Provided records »
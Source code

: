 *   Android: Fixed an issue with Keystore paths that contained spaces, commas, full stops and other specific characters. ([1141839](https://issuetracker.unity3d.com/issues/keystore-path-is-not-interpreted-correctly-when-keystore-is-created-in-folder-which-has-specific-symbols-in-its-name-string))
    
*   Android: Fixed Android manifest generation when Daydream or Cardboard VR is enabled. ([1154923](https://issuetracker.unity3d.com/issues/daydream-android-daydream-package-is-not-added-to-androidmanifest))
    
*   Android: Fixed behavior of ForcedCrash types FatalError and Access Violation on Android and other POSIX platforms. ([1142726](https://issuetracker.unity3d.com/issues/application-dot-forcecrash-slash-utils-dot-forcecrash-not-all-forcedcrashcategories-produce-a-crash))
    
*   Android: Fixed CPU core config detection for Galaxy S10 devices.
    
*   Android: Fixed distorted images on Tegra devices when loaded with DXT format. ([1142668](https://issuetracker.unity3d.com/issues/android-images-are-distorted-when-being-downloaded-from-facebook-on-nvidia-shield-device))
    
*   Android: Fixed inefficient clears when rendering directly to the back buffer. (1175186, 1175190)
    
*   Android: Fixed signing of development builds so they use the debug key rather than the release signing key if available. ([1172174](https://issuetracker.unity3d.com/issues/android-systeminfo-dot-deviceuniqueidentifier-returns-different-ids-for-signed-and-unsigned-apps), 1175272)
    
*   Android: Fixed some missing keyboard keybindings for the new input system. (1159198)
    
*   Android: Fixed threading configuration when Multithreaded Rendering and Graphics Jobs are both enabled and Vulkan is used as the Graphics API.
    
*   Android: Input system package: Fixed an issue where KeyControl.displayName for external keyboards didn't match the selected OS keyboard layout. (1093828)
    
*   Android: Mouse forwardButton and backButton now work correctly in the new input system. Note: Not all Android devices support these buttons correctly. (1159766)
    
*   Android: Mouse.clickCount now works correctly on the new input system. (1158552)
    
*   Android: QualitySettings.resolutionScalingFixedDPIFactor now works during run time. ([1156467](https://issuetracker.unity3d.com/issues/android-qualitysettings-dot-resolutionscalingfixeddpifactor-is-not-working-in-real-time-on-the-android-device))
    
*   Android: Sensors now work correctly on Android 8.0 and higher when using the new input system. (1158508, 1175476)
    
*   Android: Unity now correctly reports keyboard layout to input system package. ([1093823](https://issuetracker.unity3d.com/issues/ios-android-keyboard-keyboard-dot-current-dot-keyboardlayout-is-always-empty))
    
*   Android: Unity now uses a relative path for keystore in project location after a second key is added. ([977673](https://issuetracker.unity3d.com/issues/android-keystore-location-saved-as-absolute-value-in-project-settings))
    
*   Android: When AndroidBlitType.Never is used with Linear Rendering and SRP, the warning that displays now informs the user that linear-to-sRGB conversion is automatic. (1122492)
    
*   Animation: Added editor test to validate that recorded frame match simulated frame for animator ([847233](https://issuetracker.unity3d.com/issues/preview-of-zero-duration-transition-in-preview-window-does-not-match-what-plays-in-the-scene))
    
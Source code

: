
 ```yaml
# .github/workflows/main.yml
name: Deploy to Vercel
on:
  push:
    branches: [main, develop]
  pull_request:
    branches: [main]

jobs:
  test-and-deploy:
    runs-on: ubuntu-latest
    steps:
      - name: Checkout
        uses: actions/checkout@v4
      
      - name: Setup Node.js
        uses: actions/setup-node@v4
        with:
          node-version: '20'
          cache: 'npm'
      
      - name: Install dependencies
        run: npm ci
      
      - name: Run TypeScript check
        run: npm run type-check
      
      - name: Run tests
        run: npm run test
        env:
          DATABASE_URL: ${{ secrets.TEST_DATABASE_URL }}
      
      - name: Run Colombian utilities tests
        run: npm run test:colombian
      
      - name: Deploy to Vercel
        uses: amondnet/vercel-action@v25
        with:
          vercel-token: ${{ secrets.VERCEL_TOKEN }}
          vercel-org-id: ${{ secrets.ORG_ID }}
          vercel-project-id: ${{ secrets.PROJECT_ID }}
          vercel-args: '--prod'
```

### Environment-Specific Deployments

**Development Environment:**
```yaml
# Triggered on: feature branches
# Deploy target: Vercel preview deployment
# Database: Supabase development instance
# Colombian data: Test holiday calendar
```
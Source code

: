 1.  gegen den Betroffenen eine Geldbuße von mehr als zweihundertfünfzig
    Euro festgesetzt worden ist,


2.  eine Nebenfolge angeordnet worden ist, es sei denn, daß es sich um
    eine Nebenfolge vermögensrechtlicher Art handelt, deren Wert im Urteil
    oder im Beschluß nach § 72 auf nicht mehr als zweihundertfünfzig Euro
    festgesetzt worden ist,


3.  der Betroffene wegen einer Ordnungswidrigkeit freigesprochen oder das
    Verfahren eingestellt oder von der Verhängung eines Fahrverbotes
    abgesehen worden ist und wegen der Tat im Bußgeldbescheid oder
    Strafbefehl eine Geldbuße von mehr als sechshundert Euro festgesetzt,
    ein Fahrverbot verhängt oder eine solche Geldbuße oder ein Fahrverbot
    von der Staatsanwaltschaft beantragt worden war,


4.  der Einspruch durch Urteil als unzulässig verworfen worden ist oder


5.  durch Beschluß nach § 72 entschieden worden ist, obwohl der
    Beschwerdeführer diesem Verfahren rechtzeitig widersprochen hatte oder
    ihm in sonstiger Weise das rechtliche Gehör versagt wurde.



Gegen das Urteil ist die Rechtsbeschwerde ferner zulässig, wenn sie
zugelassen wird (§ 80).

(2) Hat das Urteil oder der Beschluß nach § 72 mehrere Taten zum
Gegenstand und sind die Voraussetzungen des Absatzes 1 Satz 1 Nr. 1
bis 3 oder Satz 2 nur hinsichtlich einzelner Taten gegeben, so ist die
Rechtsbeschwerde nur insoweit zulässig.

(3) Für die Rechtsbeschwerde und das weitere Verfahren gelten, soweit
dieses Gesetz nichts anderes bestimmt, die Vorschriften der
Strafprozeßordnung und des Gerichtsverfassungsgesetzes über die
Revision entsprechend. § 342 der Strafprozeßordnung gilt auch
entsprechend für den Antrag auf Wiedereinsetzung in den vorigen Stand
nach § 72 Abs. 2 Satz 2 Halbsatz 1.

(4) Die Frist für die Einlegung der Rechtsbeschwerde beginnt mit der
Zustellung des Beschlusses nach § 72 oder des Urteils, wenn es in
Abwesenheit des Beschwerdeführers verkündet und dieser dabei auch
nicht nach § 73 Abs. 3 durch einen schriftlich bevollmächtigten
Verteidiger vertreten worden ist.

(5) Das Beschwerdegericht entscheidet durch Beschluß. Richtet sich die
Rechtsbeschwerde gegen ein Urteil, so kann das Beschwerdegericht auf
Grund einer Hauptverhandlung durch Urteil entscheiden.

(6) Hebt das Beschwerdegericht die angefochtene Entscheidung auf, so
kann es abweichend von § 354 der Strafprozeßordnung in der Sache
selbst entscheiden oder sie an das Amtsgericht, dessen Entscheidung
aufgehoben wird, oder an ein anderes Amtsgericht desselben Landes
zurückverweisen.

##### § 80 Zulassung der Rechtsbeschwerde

Try it »
Starting at the line that contains "von mehr als zweihundertfünfzig" and stopping after the line that contains "nicht nach §", write out every line exactly as it appears above, and no other line.

Response area »
: 1.  gegen den Betroffenen eine Geldbuße von mehr als zweihundertfünfzig
    Euro festgesetzt worden ist,


2.  eine Nebenfolge angeordnet worden ist, es sei denn, daß es sich um
    eine Nebenfolge vermögensrechtlicher Art handelt, deren Wert im Urteil
    oder im Beschluß nach § 72 auf nicht mehr als zweihundertfünfzig Euro
    festgesetzt worden ist,


3.  der Betroffene wegen einer Ordnungswidrigkeit freigesprochen oder das
    Verfahren eingestellt oder von der Verhängung eines Fahrverbotes
    abgesehen worden ist und wegen der Tat im Bußgeldbescheid oder
    Strafbefehl eine Geldbuße von mehr als sechshundert Euro festgesetzt,
    ein Fahrverbot verhängt oder eine solche Geldbuße oder ein Fahrverbot
    von der Staatsanwaltschaft beantragt worden war,


4.  der Einspruch durch Urteil als unzulässig verworfen worden ist oder


5.  durch Beschluß nach § 72 entschieden worden ist, obwohl der
    Beschwerdeführer diesem Verfahren rechtzeitig widersprochen hatte oder
    ihm in sonstiger Weise das rechtliche Gehör versagt wurde.



Gegen das Urteil ist die Rechtsbeschwerde ferner zulässig, wenn sie
zugelassen wird (§ 80).

(2) Hat das Urteil oder der Beschluß nach § 72 mehrere Taten zum
Gegenstand und sind die Voraussetzungen des Absatzes 1 Satz 1 Nr. 1
bis 3 oder Satz 2 nur hinsichtlich einzelner Taten gegeben, so ist die
Rechtsbeschwerde nur insoweit zulässig.

(3) Für die Rechtsbeschwerde und das weitere Verfahren gelten, soweit
dieses Gesetz nichts anderes bestimmt, die Vorschriften der
Strafprozeßordnung und des Gerichtsverfassungsgesetzes über die
Revision entsprechend. § 342 der Strafprozeßordnung gilt auch
entsprechend für den Antrag auf Wiedereinsetzung in den vorigen Stand
nach § 72 Abs. 2 Satz 2 Halbsatz 1.

(4) Die Frist für die Einlegung der Rechtsbeschwerde beginnt mit der
Zustellung des Beschlusses nach § 72 oder des Urteils, wenn es in
Abwesenheit des Beschwerdeführers verkündet und dieser dabei auch
nicht nach § 73 Abs. 3 durch einen schriftlich bevollmächtigten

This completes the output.